Your answer should consist of every line in the records that holds "caption".

▸ **Material supplied**:
____________

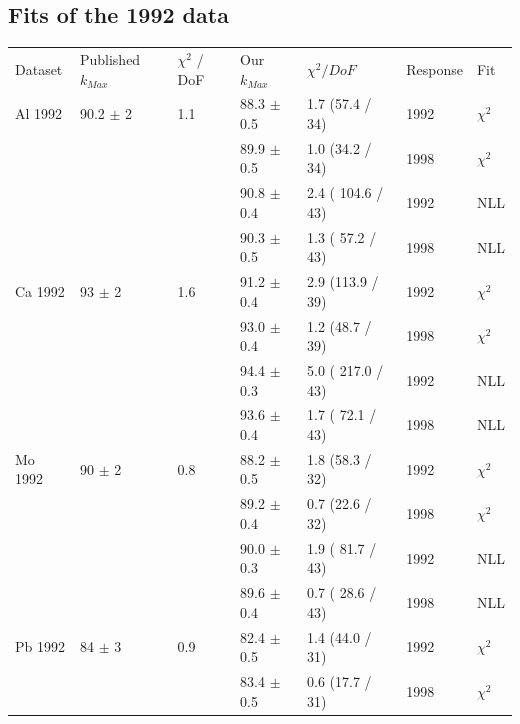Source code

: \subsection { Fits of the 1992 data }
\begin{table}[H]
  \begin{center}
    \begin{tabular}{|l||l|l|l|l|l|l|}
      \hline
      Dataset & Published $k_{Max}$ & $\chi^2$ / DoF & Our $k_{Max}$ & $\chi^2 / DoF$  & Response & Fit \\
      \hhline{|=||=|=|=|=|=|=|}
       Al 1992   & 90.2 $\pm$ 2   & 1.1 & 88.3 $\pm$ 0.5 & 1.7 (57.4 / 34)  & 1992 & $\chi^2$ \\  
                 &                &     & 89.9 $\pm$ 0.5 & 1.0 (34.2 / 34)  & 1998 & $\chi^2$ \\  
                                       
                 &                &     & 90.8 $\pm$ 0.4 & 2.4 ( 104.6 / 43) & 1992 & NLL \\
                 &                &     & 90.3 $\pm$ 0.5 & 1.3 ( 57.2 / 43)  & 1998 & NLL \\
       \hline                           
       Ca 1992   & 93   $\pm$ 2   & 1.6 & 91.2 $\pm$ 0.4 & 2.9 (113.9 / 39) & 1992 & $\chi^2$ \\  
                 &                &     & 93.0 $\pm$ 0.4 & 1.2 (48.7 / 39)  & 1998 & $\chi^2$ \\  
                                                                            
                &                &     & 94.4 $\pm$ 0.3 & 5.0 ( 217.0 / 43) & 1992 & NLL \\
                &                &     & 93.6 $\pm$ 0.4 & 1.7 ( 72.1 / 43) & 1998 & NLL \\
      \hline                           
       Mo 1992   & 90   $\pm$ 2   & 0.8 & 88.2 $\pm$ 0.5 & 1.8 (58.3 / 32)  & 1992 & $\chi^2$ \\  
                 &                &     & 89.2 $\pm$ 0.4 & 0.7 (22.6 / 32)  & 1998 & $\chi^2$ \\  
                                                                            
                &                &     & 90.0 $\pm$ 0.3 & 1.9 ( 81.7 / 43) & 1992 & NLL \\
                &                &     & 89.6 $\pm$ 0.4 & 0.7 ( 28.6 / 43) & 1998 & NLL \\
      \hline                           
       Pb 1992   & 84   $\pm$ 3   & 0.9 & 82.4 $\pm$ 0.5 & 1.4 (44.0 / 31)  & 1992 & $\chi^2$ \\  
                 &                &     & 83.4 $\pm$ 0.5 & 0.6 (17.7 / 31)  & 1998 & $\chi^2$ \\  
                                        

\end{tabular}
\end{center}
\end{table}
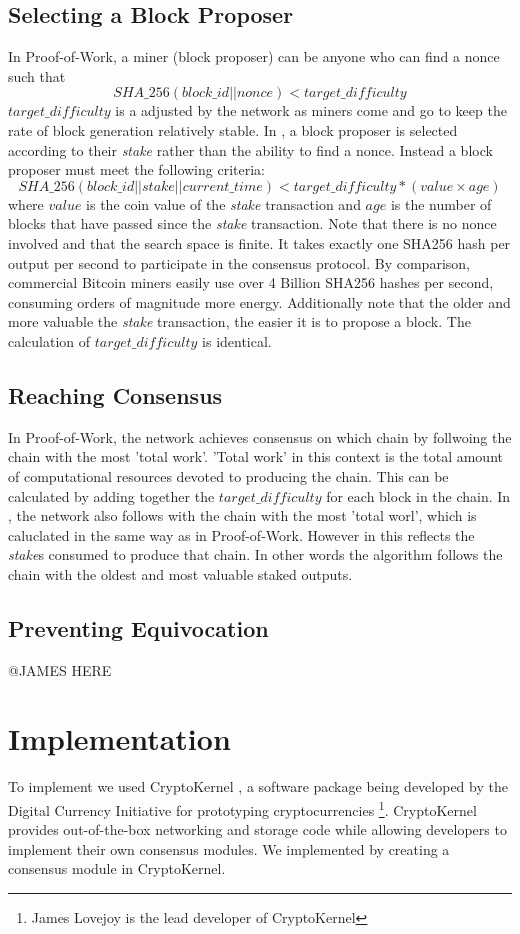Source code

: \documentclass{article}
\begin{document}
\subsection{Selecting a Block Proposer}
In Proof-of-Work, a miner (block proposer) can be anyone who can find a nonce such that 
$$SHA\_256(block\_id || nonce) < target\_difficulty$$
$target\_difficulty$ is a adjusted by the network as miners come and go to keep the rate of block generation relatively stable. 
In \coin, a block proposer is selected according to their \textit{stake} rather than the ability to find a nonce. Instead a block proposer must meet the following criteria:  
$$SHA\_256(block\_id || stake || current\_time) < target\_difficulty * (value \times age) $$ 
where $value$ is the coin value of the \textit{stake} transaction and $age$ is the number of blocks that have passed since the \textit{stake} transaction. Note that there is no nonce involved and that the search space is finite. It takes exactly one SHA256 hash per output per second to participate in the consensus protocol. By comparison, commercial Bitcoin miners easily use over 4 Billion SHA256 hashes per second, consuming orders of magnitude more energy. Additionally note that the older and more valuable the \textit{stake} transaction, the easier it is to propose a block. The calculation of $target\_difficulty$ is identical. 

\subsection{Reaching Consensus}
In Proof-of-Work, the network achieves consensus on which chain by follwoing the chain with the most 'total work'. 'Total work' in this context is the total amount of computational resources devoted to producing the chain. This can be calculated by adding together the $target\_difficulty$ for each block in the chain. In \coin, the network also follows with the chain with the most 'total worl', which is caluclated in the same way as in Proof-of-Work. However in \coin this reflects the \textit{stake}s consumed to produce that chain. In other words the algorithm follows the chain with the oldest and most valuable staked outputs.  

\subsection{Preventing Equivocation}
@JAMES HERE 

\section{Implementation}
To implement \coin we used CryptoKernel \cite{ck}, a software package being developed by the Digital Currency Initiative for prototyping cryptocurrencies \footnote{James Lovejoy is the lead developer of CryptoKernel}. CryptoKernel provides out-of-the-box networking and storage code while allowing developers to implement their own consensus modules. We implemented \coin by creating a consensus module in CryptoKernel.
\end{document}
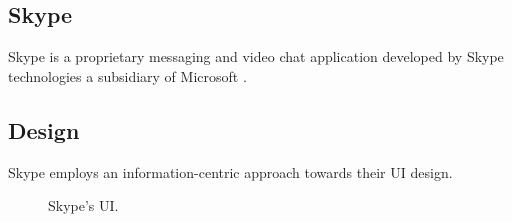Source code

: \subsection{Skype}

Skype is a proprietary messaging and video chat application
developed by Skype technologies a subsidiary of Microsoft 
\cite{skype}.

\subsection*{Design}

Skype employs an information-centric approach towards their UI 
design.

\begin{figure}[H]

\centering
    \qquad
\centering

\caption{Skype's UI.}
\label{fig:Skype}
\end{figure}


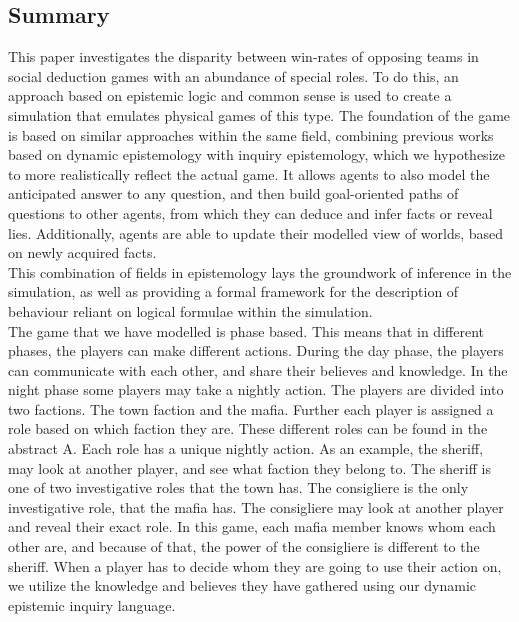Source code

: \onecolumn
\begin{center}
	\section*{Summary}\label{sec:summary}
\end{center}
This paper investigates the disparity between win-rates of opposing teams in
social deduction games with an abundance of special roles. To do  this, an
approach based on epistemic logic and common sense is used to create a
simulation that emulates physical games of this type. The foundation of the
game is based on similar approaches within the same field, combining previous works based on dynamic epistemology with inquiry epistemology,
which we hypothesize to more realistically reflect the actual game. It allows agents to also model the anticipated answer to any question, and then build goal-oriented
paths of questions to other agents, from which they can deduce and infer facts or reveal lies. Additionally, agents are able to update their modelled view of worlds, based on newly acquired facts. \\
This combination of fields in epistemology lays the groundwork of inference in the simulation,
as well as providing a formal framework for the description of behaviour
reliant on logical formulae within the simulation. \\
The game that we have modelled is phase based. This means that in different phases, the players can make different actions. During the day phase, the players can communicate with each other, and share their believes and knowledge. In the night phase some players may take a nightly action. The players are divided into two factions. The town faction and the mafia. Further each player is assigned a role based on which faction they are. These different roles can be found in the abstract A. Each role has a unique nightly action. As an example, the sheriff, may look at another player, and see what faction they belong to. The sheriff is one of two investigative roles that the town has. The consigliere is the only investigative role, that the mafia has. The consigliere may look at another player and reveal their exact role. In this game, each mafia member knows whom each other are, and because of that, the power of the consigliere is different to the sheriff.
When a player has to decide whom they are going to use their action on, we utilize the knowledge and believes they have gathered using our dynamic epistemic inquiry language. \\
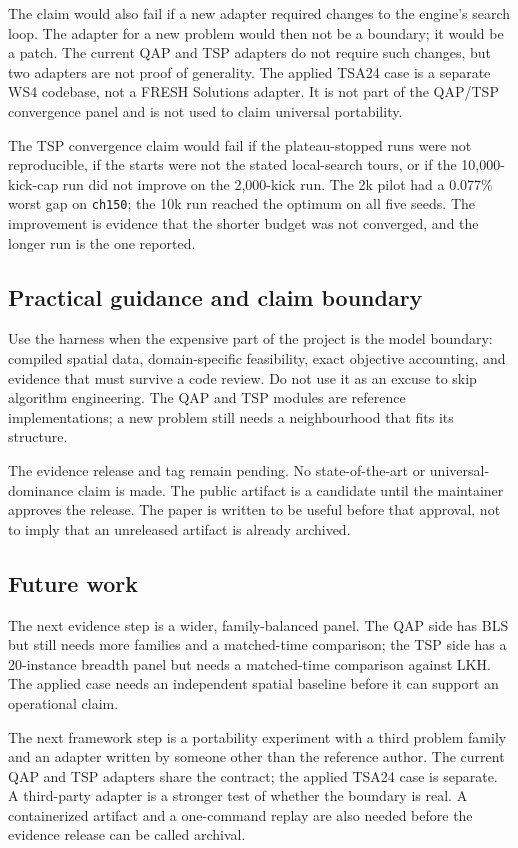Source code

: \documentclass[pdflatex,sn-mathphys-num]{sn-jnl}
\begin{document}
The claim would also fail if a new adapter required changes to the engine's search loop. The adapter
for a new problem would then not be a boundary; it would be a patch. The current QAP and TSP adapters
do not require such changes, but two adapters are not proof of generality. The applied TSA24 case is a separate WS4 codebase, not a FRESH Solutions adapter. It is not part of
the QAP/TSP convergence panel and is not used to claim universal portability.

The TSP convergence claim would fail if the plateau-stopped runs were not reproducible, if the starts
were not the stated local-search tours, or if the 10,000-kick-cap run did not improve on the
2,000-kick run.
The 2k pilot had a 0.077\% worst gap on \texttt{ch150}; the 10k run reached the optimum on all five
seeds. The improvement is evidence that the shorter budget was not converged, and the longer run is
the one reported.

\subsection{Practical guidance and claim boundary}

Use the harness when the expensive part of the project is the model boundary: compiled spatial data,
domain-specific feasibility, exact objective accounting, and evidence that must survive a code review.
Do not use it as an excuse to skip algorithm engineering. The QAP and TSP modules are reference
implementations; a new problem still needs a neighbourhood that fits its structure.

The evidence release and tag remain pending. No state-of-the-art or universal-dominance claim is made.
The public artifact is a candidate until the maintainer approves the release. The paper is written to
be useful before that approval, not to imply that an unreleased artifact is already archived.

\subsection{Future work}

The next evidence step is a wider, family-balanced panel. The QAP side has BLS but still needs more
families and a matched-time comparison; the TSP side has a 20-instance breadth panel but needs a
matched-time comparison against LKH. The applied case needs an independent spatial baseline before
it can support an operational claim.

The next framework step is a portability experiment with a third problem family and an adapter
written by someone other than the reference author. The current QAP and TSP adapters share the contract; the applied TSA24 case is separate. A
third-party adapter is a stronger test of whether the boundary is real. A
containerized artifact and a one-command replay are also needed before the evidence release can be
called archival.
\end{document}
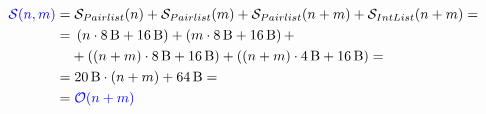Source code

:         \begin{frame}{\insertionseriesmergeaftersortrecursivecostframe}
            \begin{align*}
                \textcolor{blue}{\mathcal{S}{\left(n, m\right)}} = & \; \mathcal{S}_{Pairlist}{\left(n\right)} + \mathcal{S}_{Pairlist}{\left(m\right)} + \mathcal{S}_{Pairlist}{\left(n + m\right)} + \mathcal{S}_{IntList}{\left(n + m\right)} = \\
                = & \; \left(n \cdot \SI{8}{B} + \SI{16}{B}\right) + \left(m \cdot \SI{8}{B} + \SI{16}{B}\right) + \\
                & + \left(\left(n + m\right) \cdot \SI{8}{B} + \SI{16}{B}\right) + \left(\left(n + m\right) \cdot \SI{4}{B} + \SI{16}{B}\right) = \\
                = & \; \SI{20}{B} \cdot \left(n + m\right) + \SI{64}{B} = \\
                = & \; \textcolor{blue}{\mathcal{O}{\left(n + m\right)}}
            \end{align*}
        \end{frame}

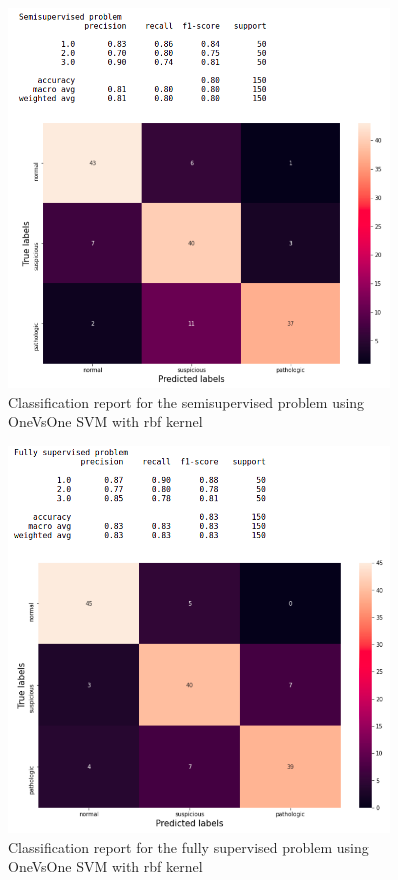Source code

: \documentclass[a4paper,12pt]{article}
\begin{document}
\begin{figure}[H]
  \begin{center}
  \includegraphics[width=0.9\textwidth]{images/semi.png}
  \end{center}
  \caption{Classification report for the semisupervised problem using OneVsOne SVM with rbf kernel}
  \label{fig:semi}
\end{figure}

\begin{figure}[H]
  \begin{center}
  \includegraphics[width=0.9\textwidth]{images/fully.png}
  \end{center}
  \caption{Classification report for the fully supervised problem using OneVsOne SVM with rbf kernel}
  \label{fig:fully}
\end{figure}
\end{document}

____________

▸ **Result below**:
\caption{Skype's UI.}
  \caption{Classification report for the semisupervised problem using OneVsOne SVM with rbf kernel}
  \caption{Classification report for the fully supervised problem using OneVsOne SVM with rbf kernel}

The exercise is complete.